Desktop Darwin’s surprise discovery

The Age, 12th February 2008

One day late last year, Chris Simpson was looking at the waters off the coast of Western Australia on Google Earth when he made an unusual discovery.

Just west of the Kimberleys, a remote area in northern Western Australia, there was an extensive formation of fringing coral reefs – a sight rarely seen anywhere in the world.

“I feel like bloody Charles Darwin up here discovering these new reefs!” Dr Simpson told his boss.

It was a significant find for the coral reef specialist at West Australia’s Department of Environment and Conservation. Most coral reefs occur as isolated reefs and atolls, such as the Great Barrier Reef off the coast of Queensland.

But fringing coral reefs are much rarer. As freshwater kills corals, such reefs can only occur if they are off the coast of an arid location, such as a desert, where no rivers flow out into the waters.

So it was only in locations such as the Red Sea, in south-west Madagascar and at Ningaloo Marine Park off Western Australia where extensive formations were found.

And while the Kimberleys were always a candidate for marine park status, their inaccessibility, turbid waters, massive tides and the presence of crocodiles have deterred would-be explorers from finding out the extent of the reefs.

So when Dr Simpson was exploring the Kimberleys through Google Earth, a practice he has incorporated into his job, he did not expect to spot such a major formation.

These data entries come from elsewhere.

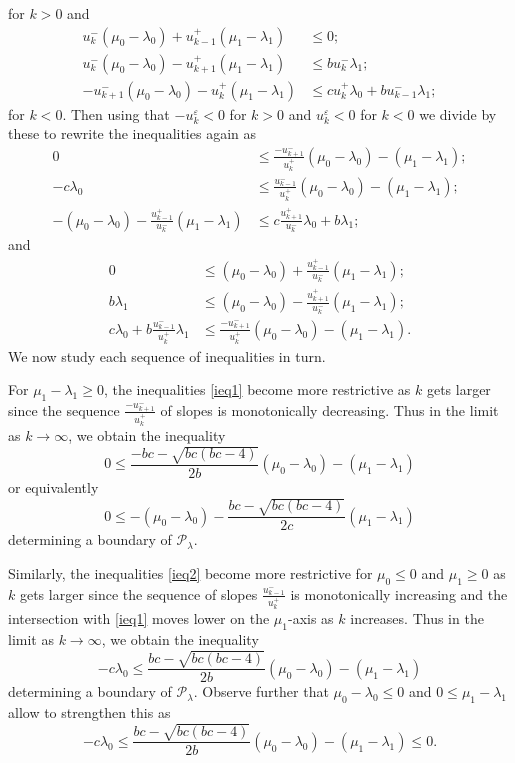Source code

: \documentclass{amsart}
\numberwithin{theorem}{section}
\newcommand{\cP}{\mathcal{P}}
\begin{document}
  for $k>0$ and
  \begin{align*}
    u_k^-(\mu_0-\lambda_0)+u_{k-1}^+(\mu_1-\lambda_1) &\le 0;\\
    u_k^-(\mu_0-\lambda_0)-u_{k+1}^+(\mu_1-\lambda_1) &\le bu_k^-\lambda_1;\\
    -u_{k+1}^-(\mu_0-\lambda_0)-u_k^+(\mu_1-\lambda_1) &\le cu_k^+\lambda_0+bu_{k-1}^-\lambda_1;
  \end{align*}
  for $k<0$.
  Then using that $-u_k^\varepsilon<0$ for $k>0$ and $u_k^\varepsilon<0$ for $k<0$ we divide by these to rewrite the inequalities again as
  \begin{align}
    \label{ieq1} 0 & \le \frac{-u_{k+1}^-}{u_k^+}(\mu_0-\lambda_0)-(\mu_1-\lambda_1);\\
    \label{ieq2} -c\lambda_0 & \le \frac{u_{k-1}^-}{u_k^+}(\mu_0-\lambda_0)-(\mu_1-\lambda_1);\\
    \label{ieq3} -(\mu_0-\lambda_0)-\frac{u_{k-1}^+}{u_k^-}(\mu_1-\lambda_1) &\le c\frac{u_{k+1}^+}{u_k^-}\lambda_0+b\lambda_1;
  \end{align}
  and
  \begin{align}
    \label{ieq4} 0 &\le (\mu_0-\lambda_0)+\frac{u_{k-1}^+}{u_k^-}(\mu_1-\lambda_1);\\
    \label{ieq5} b\lambda_1 &\le (\mu_0-\lambda_0)-\frac{u_{k+1}^+}{u_k^-}(\mu_1-\lambda_1);\\
    \label{ieq6} c\lambda_0+b\frac{u_{k-1}^-}{u_k^+}\lambda_1 &\le \frac{-u_{k+1}^-}{u_k^+}(\mu_0-\lambda_0)-(\mu_1-\lambda_1).
  \end{align}
  We now study each sequence of inequalities in turn.

  For $\mu_1-\lambda_1\ge 0$, the inequalities \eqref{ieq1} become more restrictive as $k$ gets larger since the sequence $\frac{-u_{k+1}^-}{u_k^+}$ of slopes is monotonically decreasing.
  Thus in the limit as $k\to\infty$, we obtain the inequality 
  \[ 0 \le \frac{-bc-\sqrt{bc(bc-4)}}{2b}(\mu_0-\lambda_0)-(\mu_1-\lambda_1) \]
  or equivalently
  \[ 0 \le -(\mu_0-\lambda_0)-\frac{bc-\sqrt{bc(bc-4)}}{2c}(\mu_1-\lambda_1) \]
  determining a boundary of $\cP_\lambda$.

  Similarly, the inequalities \eqref{ieq2} become more restrictive for $\mu_0\le0$ and $\mu_1\ge0$ as $k$ gets larger since the sequence of slopes $\frac{u_{k-1}^-}{u_k^+}$ is monotonically increasing and the intersection with \eqref{ieq1} moves lower on the $\mu_1$-axis as $k$ increases.
  Thus in the limit as $k\to\infty$, we obtain the inequality
  \[ -c\lambda_0 \le \frac{bc-\sqrt{bc(bc-4)}}{2b}(\mu_0-\lambda_0)-(\mu_1-\lambda_1) \]
  determining a boundary of $\cP_\lambda$.
  Observe further that $\mu_0-\lambda_0 \le 0$ and $0 \le \mu_1-\lambda_1$ allow to strengthen this as
  \[ -c\lambda_0 \le \frac{bc-\sqrt{bc(bc-4)}}{2b}(\mu_0-\lambda_0)-(\mu_1-\lambda_1) \le 0. \]
\end{document}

“I’m a great traveller and I am always looking at Google Earth and it’s fantastic at looking at all the reefs,” he says.

“Google Earth has high resolution photos over Western Australia and … it’s very, very useful as a scientific tool to look at the regional context of reefs – that’s what I have been doing in the Kimberleys.

“There are enough high resolution photos and they were taken at a time when the tide was low or the water was clear and there was no cloud to be able to see enough of the coral reefs to put together a good idea of just what’s going on out there.”

To the untrained eye, spotting coral reefs in the aerial and satellite imagery made available on the online program might be a hard task. But long before Google Earth launched in 2005, Dr Simpson was already learning to identify coral reefs through imagery from Landsat satellites and aerial photos.

Using imagery from different years – “the first one might be 1984, the second one might be 1996” – Dr Simpson and his department would piece together images of an area, like a jigsaw puzzle, to create a new map.

But with Google Earth, the stitching together of images is already done and available with a few clicks of the mouse.

And Dr Simpson’s find could not have come at a better time. Last week, federal Environment Minister Peter Garrett announced an agreement with the West Australian Government to subject the entire Kimberley region to an environment assessment, as a major push for oil and gas developments in that region gathers pace.

Like Dr Simpson, other desktop explorers around the world have also tapped into Google Earth’s accessibility though some for more unusual reasons.

Last year, it was used in the unsuccessful search for missing US adventurer Steve Fossett, while top-secret Chinese submarines were spotted in north-eastern China by a nuclear weapons analyst. Four men accused of planning to blow up John F. Kennedy International Airport in New York were also said to have used Google Earth to obtain more detailed images of the airport.

The discovery reminds Dr Simpson of why he did his PhD all those years ago.

“We’re all just commenting that we feel like we are on the Beagle on the voyage of discovery.

“Incredible, just fantastic that there’s still parts of the world that’s like that.”